[What you need to do]
In the listing that follows, count every line holding the word "place" and give only the count.

[Task material]
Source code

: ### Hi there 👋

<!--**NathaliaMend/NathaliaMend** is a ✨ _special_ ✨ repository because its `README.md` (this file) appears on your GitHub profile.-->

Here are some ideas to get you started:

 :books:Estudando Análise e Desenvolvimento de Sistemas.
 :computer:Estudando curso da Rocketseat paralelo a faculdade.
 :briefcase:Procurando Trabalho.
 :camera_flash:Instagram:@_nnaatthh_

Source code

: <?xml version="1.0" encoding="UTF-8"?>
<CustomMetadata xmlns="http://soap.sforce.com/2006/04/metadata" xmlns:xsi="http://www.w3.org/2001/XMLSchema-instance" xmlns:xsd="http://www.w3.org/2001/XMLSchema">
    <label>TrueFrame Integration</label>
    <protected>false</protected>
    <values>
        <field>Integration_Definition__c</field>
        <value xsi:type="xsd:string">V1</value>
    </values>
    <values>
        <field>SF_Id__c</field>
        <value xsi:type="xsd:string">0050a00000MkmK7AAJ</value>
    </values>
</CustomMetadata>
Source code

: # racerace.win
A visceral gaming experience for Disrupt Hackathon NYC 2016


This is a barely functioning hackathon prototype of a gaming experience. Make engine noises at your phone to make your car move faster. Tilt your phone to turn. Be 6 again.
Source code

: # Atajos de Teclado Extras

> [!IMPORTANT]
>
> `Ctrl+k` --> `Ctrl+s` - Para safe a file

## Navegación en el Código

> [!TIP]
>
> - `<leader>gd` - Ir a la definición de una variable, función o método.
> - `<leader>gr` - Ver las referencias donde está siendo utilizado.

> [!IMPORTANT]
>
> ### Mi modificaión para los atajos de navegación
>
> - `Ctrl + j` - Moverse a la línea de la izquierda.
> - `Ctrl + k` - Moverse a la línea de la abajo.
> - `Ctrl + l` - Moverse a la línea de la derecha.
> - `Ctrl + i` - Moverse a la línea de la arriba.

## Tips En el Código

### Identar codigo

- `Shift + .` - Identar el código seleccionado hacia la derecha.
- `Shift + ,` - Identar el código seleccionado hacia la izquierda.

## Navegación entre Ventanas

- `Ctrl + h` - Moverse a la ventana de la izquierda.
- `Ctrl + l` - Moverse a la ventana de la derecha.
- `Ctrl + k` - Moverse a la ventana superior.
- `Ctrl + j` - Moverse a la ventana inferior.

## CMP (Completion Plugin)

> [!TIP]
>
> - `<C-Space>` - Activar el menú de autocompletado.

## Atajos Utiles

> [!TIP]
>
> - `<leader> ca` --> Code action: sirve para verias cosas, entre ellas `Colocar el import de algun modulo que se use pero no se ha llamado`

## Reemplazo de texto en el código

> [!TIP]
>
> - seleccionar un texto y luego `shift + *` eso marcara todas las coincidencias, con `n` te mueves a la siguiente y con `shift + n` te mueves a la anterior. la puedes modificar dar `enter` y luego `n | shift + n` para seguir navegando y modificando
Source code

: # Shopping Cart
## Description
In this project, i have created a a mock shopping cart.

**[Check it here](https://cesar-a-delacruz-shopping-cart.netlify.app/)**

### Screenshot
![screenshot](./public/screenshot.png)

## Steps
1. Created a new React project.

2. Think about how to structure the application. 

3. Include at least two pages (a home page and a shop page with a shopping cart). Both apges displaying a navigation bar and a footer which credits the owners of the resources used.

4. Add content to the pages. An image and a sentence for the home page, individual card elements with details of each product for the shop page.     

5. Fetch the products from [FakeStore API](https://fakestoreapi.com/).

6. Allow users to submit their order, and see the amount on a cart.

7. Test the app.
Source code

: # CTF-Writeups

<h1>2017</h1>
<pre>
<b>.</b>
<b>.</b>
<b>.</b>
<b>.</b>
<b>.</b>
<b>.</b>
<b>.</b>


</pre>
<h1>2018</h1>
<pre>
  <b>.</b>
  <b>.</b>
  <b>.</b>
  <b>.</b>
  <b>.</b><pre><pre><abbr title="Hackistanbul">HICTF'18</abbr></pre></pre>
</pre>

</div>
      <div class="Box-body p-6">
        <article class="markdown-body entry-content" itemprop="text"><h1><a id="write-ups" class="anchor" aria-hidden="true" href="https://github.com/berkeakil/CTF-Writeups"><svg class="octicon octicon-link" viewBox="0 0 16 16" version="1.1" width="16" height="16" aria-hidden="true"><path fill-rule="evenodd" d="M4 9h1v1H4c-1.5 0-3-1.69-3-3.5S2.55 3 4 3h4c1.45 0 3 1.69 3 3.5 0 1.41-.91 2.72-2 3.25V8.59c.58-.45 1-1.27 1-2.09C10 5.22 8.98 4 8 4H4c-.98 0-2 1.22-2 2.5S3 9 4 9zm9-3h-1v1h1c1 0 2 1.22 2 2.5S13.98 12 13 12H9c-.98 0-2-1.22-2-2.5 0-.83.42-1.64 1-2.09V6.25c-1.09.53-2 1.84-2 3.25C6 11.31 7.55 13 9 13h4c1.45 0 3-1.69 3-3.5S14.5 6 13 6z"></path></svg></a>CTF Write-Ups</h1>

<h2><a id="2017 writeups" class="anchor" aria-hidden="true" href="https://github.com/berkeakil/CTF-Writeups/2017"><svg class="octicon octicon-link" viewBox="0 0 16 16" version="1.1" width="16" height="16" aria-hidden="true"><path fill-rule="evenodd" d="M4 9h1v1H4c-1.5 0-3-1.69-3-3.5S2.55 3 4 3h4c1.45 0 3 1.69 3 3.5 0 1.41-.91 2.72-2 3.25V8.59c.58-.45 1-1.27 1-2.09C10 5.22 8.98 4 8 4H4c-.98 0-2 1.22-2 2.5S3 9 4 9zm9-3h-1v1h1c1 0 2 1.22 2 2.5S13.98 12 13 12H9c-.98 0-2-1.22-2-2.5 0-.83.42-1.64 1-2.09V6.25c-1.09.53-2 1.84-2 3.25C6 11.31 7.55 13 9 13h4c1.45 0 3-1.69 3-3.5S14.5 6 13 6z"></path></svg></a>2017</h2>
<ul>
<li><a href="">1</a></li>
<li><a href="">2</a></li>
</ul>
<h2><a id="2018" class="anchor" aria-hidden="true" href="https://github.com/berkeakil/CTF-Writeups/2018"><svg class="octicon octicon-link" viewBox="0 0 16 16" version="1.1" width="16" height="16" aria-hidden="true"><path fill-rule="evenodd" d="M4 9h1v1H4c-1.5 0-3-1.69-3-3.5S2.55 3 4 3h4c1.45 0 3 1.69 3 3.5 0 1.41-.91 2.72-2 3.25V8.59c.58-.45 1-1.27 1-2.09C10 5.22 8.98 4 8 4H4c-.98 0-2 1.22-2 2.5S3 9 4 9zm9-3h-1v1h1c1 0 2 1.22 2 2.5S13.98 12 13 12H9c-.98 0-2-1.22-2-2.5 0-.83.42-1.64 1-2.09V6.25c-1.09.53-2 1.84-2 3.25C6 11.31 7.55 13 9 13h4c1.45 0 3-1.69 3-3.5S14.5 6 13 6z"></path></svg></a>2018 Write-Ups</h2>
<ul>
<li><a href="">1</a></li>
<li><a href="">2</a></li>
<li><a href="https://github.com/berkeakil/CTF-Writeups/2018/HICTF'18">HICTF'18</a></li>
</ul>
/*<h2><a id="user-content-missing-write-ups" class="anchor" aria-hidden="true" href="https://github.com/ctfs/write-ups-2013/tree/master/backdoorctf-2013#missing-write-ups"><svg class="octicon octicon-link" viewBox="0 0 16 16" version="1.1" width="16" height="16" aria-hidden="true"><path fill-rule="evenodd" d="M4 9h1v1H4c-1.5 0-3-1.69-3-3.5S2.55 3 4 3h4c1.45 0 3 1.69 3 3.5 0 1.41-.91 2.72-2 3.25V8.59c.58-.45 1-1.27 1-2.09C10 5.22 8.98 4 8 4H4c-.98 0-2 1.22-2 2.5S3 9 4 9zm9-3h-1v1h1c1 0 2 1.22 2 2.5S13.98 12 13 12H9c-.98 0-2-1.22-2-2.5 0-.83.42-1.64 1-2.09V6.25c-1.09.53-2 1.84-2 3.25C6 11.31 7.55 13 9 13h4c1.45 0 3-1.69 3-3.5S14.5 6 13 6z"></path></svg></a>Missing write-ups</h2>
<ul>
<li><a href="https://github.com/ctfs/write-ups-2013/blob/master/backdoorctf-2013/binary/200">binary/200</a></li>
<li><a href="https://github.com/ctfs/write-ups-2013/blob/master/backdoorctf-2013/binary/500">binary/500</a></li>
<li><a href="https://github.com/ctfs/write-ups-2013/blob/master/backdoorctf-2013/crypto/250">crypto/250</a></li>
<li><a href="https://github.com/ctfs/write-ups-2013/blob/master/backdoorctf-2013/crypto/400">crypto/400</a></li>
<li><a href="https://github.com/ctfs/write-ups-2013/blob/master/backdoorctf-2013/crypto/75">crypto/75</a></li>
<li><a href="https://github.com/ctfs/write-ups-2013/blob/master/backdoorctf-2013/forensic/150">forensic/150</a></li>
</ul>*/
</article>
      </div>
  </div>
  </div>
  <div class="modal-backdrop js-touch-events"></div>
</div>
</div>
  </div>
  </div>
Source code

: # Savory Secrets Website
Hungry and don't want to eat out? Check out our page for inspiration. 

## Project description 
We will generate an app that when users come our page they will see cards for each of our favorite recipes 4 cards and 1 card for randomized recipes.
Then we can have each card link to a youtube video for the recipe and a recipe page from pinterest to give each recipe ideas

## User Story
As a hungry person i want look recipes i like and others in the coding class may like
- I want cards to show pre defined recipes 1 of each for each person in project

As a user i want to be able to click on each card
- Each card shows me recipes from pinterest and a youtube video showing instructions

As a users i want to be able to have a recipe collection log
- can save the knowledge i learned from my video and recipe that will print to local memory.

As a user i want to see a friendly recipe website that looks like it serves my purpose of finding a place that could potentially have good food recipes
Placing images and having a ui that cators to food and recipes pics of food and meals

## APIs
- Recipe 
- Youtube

--

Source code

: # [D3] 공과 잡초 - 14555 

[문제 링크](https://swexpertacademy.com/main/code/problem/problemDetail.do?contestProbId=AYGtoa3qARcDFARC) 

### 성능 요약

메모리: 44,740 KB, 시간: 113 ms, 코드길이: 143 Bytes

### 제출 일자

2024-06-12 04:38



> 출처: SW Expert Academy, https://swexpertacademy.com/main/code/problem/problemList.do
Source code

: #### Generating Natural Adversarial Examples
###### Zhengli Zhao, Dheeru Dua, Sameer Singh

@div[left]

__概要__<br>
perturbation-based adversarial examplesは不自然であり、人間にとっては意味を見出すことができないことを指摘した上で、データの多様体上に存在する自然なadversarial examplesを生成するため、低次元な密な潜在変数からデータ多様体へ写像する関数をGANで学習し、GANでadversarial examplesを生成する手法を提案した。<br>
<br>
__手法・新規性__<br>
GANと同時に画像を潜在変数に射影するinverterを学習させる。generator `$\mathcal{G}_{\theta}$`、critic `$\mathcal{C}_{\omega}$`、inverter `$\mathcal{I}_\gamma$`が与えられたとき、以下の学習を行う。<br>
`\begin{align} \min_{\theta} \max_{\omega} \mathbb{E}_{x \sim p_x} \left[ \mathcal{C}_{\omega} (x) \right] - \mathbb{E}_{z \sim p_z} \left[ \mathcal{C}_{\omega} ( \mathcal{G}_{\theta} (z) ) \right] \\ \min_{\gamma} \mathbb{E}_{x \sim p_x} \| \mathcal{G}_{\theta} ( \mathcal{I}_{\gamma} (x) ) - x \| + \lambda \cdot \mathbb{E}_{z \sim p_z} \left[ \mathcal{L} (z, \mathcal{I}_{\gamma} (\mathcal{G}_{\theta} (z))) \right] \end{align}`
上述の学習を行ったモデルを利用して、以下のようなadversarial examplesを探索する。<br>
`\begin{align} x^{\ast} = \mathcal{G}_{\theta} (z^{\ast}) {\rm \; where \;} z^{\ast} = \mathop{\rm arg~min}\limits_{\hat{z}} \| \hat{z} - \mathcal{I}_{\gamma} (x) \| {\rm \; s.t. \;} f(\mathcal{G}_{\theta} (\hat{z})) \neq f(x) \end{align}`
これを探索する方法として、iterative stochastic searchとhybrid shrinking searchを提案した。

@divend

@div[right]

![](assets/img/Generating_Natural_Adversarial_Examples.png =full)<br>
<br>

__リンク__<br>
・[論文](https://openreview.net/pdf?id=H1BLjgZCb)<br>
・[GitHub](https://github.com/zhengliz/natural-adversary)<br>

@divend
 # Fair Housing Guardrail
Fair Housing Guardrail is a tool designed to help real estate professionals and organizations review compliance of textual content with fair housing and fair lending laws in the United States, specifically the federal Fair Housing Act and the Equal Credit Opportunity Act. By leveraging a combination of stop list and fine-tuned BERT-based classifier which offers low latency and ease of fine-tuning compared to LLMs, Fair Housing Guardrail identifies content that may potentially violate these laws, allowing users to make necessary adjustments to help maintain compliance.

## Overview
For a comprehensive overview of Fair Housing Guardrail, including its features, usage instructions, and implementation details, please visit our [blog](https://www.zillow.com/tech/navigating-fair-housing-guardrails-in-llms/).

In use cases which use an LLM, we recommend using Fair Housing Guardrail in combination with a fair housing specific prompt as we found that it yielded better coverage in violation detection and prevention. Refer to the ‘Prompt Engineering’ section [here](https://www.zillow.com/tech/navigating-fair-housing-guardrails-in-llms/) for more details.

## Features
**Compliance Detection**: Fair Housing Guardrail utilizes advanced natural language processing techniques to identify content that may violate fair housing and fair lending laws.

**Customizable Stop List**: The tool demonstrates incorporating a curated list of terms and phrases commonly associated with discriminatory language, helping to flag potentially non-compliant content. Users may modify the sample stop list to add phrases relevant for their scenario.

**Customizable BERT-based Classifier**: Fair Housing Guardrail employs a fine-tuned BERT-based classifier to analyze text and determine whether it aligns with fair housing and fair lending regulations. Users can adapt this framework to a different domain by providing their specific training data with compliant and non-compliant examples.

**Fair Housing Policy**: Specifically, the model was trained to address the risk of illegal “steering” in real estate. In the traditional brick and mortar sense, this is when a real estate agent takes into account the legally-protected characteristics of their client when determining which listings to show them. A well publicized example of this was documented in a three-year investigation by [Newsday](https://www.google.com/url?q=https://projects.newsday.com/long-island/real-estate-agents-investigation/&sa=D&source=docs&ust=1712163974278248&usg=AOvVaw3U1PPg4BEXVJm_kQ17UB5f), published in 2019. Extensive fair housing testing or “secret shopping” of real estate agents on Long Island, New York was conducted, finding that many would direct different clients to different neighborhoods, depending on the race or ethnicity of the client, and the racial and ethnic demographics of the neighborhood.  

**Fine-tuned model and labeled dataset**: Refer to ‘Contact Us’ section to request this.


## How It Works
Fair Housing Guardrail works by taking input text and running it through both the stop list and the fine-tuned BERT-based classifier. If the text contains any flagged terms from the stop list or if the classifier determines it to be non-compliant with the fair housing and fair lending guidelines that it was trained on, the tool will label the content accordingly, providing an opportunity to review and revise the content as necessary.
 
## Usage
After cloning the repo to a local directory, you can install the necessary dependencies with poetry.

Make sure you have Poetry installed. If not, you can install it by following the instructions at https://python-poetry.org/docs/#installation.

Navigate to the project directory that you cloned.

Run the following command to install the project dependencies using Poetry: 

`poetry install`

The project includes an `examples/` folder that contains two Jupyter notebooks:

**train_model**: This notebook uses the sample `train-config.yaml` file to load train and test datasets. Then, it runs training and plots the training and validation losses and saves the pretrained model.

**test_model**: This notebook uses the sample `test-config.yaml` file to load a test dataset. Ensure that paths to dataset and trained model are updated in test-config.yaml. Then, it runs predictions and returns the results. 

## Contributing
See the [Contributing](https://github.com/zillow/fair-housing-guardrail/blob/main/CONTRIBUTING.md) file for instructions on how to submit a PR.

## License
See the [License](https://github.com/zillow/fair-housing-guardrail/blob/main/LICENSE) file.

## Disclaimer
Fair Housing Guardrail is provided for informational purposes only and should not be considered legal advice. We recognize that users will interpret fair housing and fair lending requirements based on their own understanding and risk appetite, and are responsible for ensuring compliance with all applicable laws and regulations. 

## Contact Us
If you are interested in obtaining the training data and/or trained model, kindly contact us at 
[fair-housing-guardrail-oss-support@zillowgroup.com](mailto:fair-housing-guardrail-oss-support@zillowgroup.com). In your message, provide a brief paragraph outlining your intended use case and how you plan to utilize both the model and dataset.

==

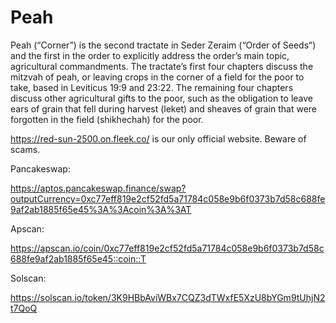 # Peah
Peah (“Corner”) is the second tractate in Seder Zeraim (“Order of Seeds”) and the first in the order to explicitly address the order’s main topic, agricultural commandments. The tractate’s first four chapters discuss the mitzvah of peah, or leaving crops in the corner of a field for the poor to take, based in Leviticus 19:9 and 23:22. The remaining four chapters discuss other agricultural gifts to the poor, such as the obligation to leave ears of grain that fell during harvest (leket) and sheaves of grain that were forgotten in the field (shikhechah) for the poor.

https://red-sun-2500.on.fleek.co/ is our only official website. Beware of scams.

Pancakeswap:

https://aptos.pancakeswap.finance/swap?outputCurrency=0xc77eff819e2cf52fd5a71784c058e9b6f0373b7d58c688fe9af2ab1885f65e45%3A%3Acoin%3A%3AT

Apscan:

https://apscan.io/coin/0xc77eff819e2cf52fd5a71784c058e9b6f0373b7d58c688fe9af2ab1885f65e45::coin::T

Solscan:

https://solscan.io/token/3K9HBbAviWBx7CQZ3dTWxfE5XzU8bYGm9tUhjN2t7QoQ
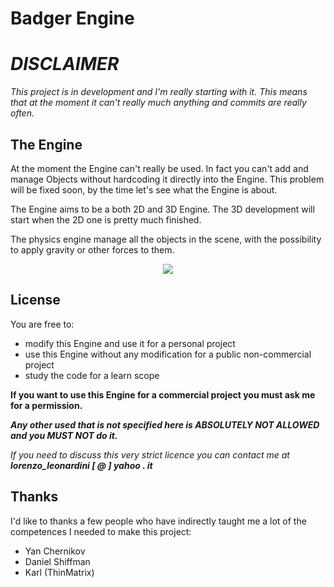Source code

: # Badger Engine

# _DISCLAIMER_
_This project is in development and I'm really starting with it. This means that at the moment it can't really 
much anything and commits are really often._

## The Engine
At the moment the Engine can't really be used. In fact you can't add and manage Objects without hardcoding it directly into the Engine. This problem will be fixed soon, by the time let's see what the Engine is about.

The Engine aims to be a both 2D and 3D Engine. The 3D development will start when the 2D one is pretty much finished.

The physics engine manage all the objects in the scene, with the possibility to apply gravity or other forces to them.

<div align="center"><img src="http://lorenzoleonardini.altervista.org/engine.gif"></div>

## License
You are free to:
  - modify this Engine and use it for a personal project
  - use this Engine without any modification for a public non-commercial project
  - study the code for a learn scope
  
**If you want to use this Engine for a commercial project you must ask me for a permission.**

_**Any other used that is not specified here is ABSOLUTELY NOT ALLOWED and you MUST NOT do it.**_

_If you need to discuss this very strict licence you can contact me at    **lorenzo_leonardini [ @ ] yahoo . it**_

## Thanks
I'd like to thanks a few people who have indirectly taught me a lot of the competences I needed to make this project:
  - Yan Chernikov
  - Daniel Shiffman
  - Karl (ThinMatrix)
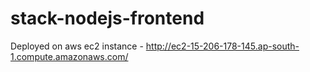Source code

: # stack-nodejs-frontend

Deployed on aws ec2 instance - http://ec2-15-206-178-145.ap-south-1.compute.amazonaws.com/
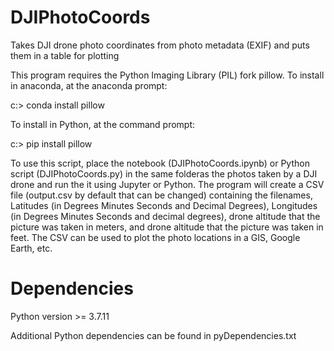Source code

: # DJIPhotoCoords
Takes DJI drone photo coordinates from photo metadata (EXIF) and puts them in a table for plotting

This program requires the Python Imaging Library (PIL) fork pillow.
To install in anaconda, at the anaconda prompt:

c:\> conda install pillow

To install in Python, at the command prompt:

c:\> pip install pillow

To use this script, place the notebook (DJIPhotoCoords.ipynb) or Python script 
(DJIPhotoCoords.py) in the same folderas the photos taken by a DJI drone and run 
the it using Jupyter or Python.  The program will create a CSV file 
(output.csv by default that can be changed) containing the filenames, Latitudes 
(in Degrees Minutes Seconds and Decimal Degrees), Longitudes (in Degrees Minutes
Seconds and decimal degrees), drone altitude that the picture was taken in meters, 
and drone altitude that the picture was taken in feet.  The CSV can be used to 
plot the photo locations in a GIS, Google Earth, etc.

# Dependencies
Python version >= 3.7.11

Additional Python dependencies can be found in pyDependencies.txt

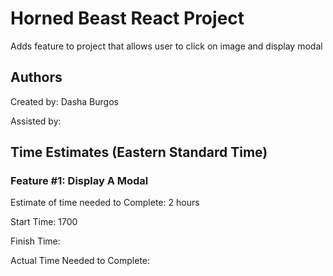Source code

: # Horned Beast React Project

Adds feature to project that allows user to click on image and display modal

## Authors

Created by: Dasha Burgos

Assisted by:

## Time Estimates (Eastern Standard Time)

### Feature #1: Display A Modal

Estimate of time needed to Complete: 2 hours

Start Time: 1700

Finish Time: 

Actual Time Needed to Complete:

[Solution]
2